Extract articles from the Dialog website in .pdf format. Then, parse the
text out from the articles and save the result in .txt format. Finally,
detect the language of the articles and partition the articles by language.

The goal is to get a directory of raw text parsed from articles published in 
Russian in 2010 from the Dialog conference.

Typical usage example:

    articles = ArticleExtractor.extract_article_urls(JournalUri.DIALOG, 2010)
    ArticleExtractor.extract_articles(articles, target="../data/pdfs/2010")
    
    make_txt_from_pdf.convert(source_dir=input_dir, saving_dir=output_dir)
    # Or: create the output directory and
        run the convert_pdfs_to_text script in cmd prompt or shell
    
    langs = [Language.RUSSIAN.value, Language.ENGLISH.value]
    ArticleManipulatorByLanguage.move_text_files(input_dir, output_dir, langs)
    ArticleManipulatorByLanguage.peek_text_files(output_dir).resolve())
"""

# Reset the kernel (ipython magic command)
%reset -f

## Extract articles in .pdf format from the Dialog journal

In [4]:
from bs4 import BeautifulSoup, SoupStrainer
from django.utils.text import slugify
from enum import Enum
from typing import Dict, List, Tuple
import os
import re
import requests
import sys


def to_file_safe_string(value: str, max_strlen: int = 200) -> str:
    """Parses a string into a valid filename.
    
    Args:
        value: The string to parse.
        max_strlen: Optional; The maximum length of a file name (not including the file
        extension). Default is 200 characters
        
    Returns:
        A string that conforms to the django standards of a valid URL slug. For example:
        
        "управление-лексиконом-в-онтологической-семантике-p-636.txt"
        
    """
    slug = slugify(value, allow_unicode=True)
    return slug[0:max_strlen]


class JournalUri(Enum):
    """All possible journals from which to extract articles."""
    DIALOG = ("dialog", "http://www.dialog-21.ru")
    
    def __init__(self, journal, uri):
        self.journal = journal
        self.uri = uri

        
class ArticleExtractor(object):
    """Extracts articles from various Russian NLP converences in .pdf format.
    """
    
    @classmethod
    def extract_years(cls, journal: JournalUri) -> List[int]:
        """Extracts all years in which articles were published for the given journal.
        
        Args:
            journal: An enum representing the journal from which to extract years.
        
        Returns:
            A list of years as ints for each year in which the journal had a publication.
            For example:
            
            [2020, 2019, 2018, 2017]
            
        Raises:
            ValueError if the specified journal is not a valid JournalUri.
        """
        if journal == JournalUri.DIALOG:
            r = requests.get(journal.uri + "/digest") # www.dialog-21.ru/digest/
            journal_html = r.text
            only_digest_menu = SoupStrainer(id="digest-menu")
            digest_menu_html = BeautifulSoup(journal_html, 'html.parser', parse_only=only_digest_menu)
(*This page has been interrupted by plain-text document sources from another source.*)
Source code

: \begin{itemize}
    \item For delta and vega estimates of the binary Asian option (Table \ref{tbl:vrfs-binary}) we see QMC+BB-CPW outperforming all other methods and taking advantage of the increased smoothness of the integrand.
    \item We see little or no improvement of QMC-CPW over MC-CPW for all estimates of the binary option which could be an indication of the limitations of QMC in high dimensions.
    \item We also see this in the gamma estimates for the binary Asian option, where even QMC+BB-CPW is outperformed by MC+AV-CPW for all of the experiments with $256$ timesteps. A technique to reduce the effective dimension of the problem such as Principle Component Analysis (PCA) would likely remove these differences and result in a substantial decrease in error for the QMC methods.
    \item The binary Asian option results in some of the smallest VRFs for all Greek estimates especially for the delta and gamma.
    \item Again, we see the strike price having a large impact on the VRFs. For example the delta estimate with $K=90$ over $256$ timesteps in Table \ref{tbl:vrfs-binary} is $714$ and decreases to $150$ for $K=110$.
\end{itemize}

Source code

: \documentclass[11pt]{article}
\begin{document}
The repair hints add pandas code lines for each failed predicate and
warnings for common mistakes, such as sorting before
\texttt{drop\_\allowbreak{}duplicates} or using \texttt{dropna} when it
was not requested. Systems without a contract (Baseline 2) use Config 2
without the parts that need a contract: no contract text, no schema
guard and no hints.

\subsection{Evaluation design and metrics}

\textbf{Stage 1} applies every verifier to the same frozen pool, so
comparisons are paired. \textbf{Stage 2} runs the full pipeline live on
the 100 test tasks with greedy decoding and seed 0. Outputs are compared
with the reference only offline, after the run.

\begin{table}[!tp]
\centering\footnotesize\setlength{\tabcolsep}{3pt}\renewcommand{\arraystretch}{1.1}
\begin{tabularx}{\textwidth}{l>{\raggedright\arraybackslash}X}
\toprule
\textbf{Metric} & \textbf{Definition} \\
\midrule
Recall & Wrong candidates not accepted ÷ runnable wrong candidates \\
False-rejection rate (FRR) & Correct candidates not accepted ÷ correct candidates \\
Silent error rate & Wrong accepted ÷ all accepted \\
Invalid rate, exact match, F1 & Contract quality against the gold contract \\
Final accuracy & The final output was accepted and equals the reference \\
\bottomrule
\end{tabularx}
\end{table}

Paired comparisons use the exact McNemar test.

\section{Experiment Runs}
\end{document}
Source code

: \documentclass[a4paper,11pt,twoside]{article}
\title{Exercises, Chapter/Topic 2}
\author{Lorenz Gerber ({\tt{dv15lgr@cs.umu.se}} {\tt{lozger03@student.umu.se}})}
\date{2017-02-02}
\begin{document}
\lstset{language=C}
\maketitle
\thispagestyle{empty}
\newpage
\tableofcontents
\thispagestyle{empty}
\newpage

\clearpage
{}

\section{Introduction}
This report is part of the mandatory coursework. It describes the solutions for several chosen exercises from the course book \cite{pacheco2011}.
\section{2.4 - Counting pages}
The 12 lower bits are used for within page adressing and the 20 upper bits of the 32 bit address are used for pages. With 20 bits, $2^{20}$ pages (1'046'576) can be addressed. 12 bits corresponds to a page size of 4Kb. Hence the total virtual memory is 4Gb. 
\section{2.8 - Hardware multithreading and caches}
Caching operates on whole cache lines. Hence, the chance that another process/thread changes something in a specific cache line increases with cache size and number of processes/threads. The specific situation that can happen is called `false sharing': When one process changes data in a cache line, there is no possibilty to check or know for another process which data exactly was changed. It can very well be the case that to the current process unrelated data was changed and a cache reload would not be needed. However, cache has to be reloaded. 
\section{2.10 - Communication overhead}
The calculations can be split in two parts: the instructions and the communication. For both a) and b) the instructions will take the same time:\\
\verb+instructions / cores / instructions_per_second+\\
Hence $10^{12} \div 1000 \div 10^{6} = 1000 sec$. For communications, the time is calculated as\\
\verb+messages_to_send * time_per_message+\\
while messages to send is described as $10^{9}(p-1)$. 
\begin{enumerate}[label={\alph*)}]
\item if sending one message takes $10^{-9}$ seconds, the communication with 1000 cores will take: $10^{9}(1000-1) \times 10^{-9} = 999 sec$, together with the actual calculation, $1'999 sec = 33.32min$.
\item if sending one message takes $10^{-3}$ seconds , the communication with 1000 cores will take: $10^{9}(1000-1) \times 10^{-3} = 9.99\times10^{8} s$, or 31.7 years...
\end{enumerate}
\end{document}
            years_html = digest_menu_html.findAll(attrs={"class": "digest-year-label"})
            years_lists = [year.findAll(text=True) for year in years_html]
            years = [int(year[0]) for year in years_lists]
            return years
        else:
            raise ValueError("Unsupported journal: ", journal.journal)
    
    
    @classmethod
    def extract_article_urls(cls, 
                             journal: JournalUri, 
                             year: int, 
                             online_articles: bool = True) -> List[Tuple[str, str, str]]:
        """Extracts all articles titles and urls for a given year and a given journal.
        
        Args:
            journal: An enum representing the journal from which to extract articles.
            year: The year of publication from which to extract articles.
            online_articles: Optional; Extract online articles as well or not. The default is 
                to include online articles in the extraction.
        
        Returns:
            A list of tuples, with each tuple containing (author, article title, article url).
            For example:
            
            [('author1', 'Устное дистантное общение', 'url1.pdf'), 
            ('author2', 'Именные модели управления', 'url2.pdf')]
        
        Raises:
            ValueError if the specified journal is not a valid JournalUri.
        """
        if journal == JournalUri.DIALOG:
            article_tuples = []
            
            # Non-online articles - www.dialog-21.ru/digest/<year>/articles/
            request_url = '/'.join([journal.uri, "digest", str(year), "articles"])
            r = requests.get(request_url)
            full_html = r.text
            
            only_article = SoupStrainer("article")
            article_divs = BeautifulSoup(full_html, 'html.parser', parse_only=only_article)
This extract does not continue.